An international with the absolute selection – in 2006 he was Messi’s teammate in the World Cup in Germany -, Scaloni began to train Mallorca’s youth team. Before, however, he had coached a youth team from the Son Caliu CF club, as he had it close to the school where his children went and he needed a place to practice coaching. Few could imagine that that first experience would end in the final of a World Cup. After finding work in Mallorca, he received a call from Jorge Sampaoli, who invited him to be part of Sevilla’s coaching staff. And when the Argentine federation offered the position of coach to Sampaoli, Scaloni found himself on the coaching staff of thealbiceleste acting as an analyst of rivals. The adventure did not last long because of the bad results, but taking advantage of the fact that he was already in the Federation, Scaloni asked to lead the youth team together with his friend Pablo Aimar. And in a few months the team was already winning titles. “He was in the ideal place at the right time”, explains Franco, since at the end of 2018 he was offered to direct two matches of the absolute selection at a time when the national team had neither a coach, nor direction, with the players angry with the leaders. In theory, he was supposed to lead the team for just a few weeks. But he is still there and has broken the record for matches without losing on the national team’s bench.

Scaloni opted for a more offensive style, initially, and got results. Now, in the press conference of the official presentation, he had to endure a lot of high-pitched questions, where he came to doubt whether he had the title of first-level coach. Since he had completed the course in Madrid, some Argentine journalists doubted a coach with almost no curriculum vitae. When the team was knocked out in the semi-finals of the 2019 Copa América, criticism fell on them, even though the Argentines had had more shots on goal than the Brazilians. Listening to the players, the Federation decided to trust Scaloni.
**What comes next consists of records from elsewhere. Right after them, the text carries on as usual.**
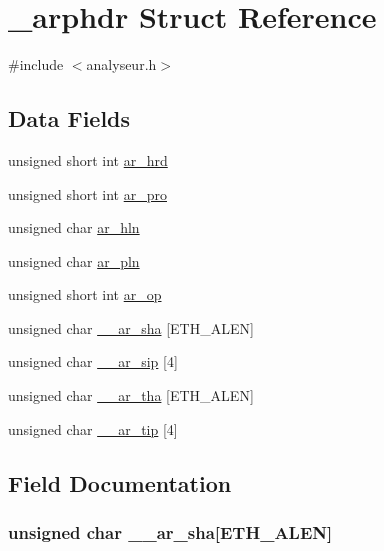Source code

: \hypertarget{struct__arphdr}{}\section{\+\_\+arphdr Struct Reference}
\label{struct__arphdr}


{\ttfamily \#include $<$analyseur.\+h$>$}

\subsection*{Data Fields}
\begin{DoxyCompactItemize}
\item 
unsigned short int \hyperlink{struct__arphdr_a9a4900036e97634892020b0e6e4d838d}{ar\+\_\+hrd}
\item 
unsigned short int \hyperlink{struct__arphdr_a6740bfa6a87474b777a9ee7d592c777c}{ar\+\_\+pro}
\item 
unsigned char \hyperlink{struct__arphdr_a73474b854395cbd318425b9155bc04c3}{ar\+\_\+hln}
\item 
unsigned char \hyperlink{struct__arphdr_a2d8f7b178fa0a800527c502dd398abb0}{ar\+\_\+pln}
\item 
unsigned short int \hyperlink{struct__arphdr_a35a7ee09725d99049429b6f525308ec2}{ar\+\_\+op}
\item 
unsigned char \hyperlink{struct__arphdr_ae9756cf98548a5e398d0b6155e5f336b}{\+\_\+\+\_\+ar\+\_\+sha} \mbox{[}E\+T\+H\+\_\+\+A\+L\+EN\mbox{]}
\item 
unsigned char \hyperlink{struct__arphdr_a530086a0ce8b2331ffe91053002a668d}{\+\_\+\+\_\+ar\+\_\+sip} \mbox{[}4\mbox{]}
\item 
unsigned char \hyperlink{struct__arphdr_af761f223662d24799a5d83827e62850e}{\+\_\+\+\_\+ar\+\_\+tha} \mbox{[}E\+T\+H\+\_\+\+A\+L\+EN\mbox{]}
\item 
unsigned char \hyperlink{struct__arphdr_a46c01e115912e6dad444b9eaf92d65b1}{\+\_\+\+\_\+ar\+\_\+tip} \mbox{[}4\mbox{]}
\end{DoxyCompactItemize}


\subsection{Field Documentation}
\subsubsection[{\texorpdfstring{\+\_\+\+\_\+ar\+\_\+sha}{__ar_sha}}]{\setlength{\rightskip}{0pt plus 5cm}unsigned char \+\_\+\+\_\+ar\+\_\+sha\mbox{[}E\+T\+H\+\_\+\+A\+L\+EN\mbox{]}}\hypertarget{struct__arphdr_ae9756cf98548a5e398d0b6155e5f336b}{}\label{struct__arphdr_ae9756cf98548a5e398d0b6155e5f336b}
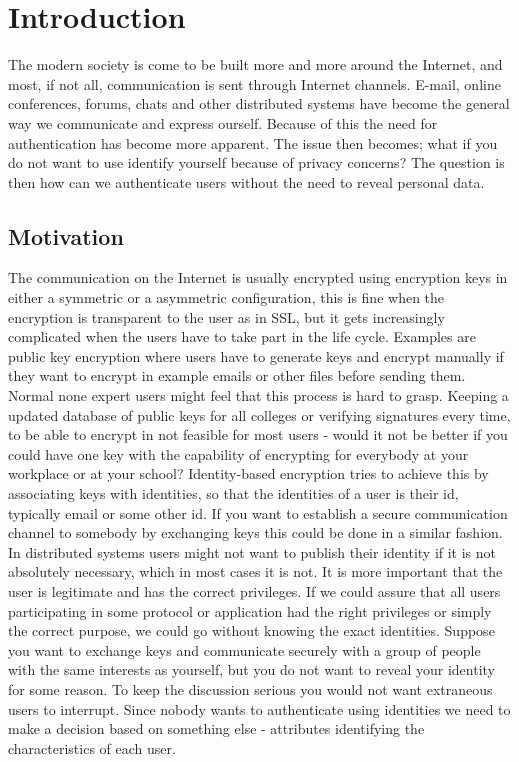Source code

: \chapter{Introduction}
\label{chp:intro} 
The modern society is come to be built more and more around the Internet, and most, if not all, communication is sent through Internet channels. E-mail, online conferences, forums, chats and other distributed systems have become the general way we communicate and express ourself. Because of this the need for authentication has become more apparent. The issue then becomes; what if you do not want to use identify yourself because of privacy concerns? The question is then how can we authenticate users without the need to reveal personal data.

\section{Motivation}
The communication on the Internet is usually encrypted using encryption keys in either a symmetric or a asymmetric configuration, this is fine when the encryption is transparent to the user as in SSL, but it gets increasingly complicated when the users have to take part in the life cycle. Examples are public key encryption where users have to generate keys and encrypt manually if they want to encrypt in example emails or other files before sending them. Normal none expert users might feel that this process is hard to grasp. Keeping a updated database of public keys for all colleges or verifying signatures every time, to be able to encrypt in not feasible for most users - would it not be better if you could have one key with the capability of encrypting for everybody at your workplace or at your school? Identity-based encryption tries to achieve this by associating keys with identities, so that the identities of a user is their id, typically email or some other id. If you want to establish a secure communication channel to somebody by exchanging keys this could be done in a similar fashion.
In distributed systems users might not want to publish their identity if it is not absolutely necessary, which in most cases it is not. It is more important that the user is legitimate and has the correct privileges. If we could assure that all users participating in some protocol or application had the right privileges or simply the correct purpose, we could go without knowing the exact identities. Suppose you want to exchange keys and communicate securely with a group of people with the same interests as yourself, but you do not want to reveal your identity for some reason. To keep the discussion serious you would not want extraneous users to interrupt. Since nobody wants to authenticate using identities we need to make a decision based on something else - attributes identifying the characteristics of each user.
It was good business, as Argentina would break a 20-plus-year title drought in the 2021 final against Brazil at the Maracanã.
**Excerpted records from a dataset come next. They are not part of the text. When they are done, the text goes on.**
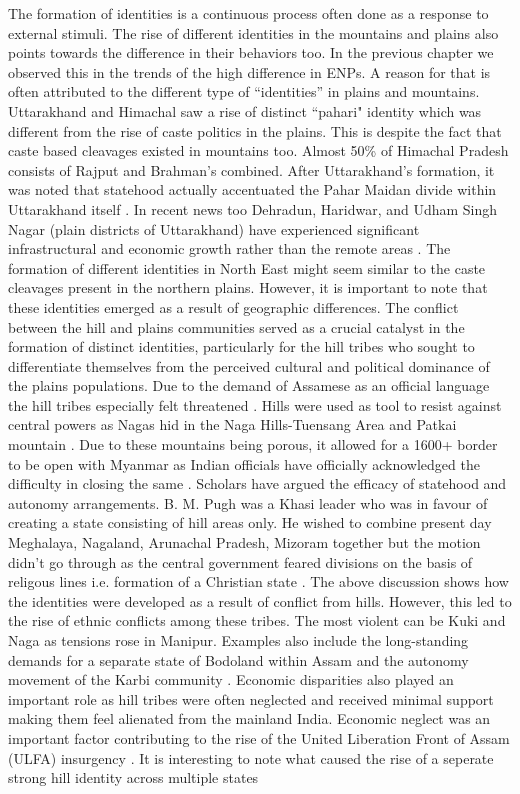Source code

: The formation of identities is a continuous process often done as a response to external stimuli. The rise of different identities in the mountains and plains also points towards the difference in their behaviors too. In the previous chapter we observed this in the trends of the high difference in ENPs. A reason for that is often attributed to the different type of ``identities'' in plains and mountains. Uttarakhand and Himachal saw a rise of distinct ``pahari" identity \citep{mishra2000politics} which was different from the rise of caste politics in the plains. This is despite the fact that caste based cleavages existed in mountains too. Almost 50\% of Himachal Pradesh consists of Rajput and Brahman's combined. After Uttarakhand's formation, it was noted that statehood actually accentuated the Pahar Maidan divide within Uttarakhand itself \citep{mathur2015remote}. In recent news too Dehradun, Haridwar, and Udham Singh Nagar (plain districts of Uttarakhand) have experienced significant infrastructural and economic growth rather than the remote areas \citep{Mohammad_TOI}. The formation of different identities in North East might seem similar to the caste cleavages present in the northern plains. However, it is important to note that these identities emerged as a result of geographic differences. The conflict between the hill and plains communities served as a crucial catalyst in the formation of distinct identities, particularly for the hill tribes who sought to differentiate themselves from the perceived cultural and political dominance of the plains populations. Due to the demand of Assamese as an official language the hill tribes especially felt threatened \citep{inoue2005integration}. Hills were used as tool to resist against central powers as Nagas hid in the Naga Hills-Tuensang Area and Patkai mountain \citep{kapai2020spatial}. Due to these mountains being porous, it allowed for a 1600+ border to be open with Myanmar as Indian officials have officially acknowledged the difficulty in closing the same \citep{Bureau_2024}. Scholars have argued the efficacy of statehood and autonomy arrangements.  B. M. Pugh was a Khasi leader who was in favour of creating a state consisting of hill areas only. He wished to combine present day Meghalaya, Nagaland, Arunachal Pradesh, Mizoram together but the motion didn't go through as the central government feared divisions on the basis of religous lines i.e. formation of a Christian state \citep{karlsson2013evading}. The above discussion shows how the identities were developed as a result of conflict from hills. However, this led to the rise of ethnic conflicts among these tribes. The most violent can be Kuki and Naga as tensions rose in Manipur.  Examples also include the long-standing demands for a separate state of Bodoland within Assam  and the autonomy movement of the Karbi community \citep{sarma2017bodoland}. Economic disparities also played an important role as hill tribes were often neglected and received minimal support making them feel alienated from the mainland India. Economic neglect was an important factor contributing to the rise of the United Liberation Front of Assam (ULFA) insurgency \citep{chima2023insurgency}. It is interesting to note what caused the rise of a seperate strong hill identity across multiple states 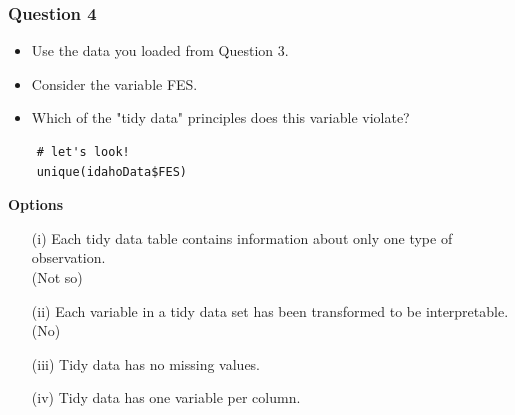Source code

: \documentclass{beamer}
\begin{document}
\begin{frame}[fragile]
\frametitle{Question 4}

\begin{itemize}
	\item Use the data you loaded from Question 3. 
	\item Consider the variable FES. 
	\item Which of the "tidy data" principles does this variable violate?
\end{itemize}

%

\begin{framed} 
	\begin{verbatim}
	# let's look!
	unique(idahoData$FES)
	\end{verbatim}
\end{framed} 

\end{frame}

\begin{frame}


\textbf{Options}
\begin{itemize}
	\item[(i)]  Each tidy data table contains information about only one type of observation.\\
	(Not so)
	
	\item[(ii)]  Each variable in a tidy data set has been transformed to be interpretable.
	(No)
	
	\item[(iii)]  Tidy data has no missing values.
	
	\item[(iv)]  Tidy data has one variable per column.
\end{itemize}
\end{frame}
\end{document}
Now Scaloni is one game away from sitting at the same table as Menotti and Bilardo, the two world champion Argentine coaches. If he wins, it will be necessary to see how he is received in Pujato, where everyone knows each other. When he won the World Youth Cup as a player in 1997, he was taken for a ride on top of the town’s fire truck. He plans to return there to see family, before trying to maintain an anonymous life in Mallorca.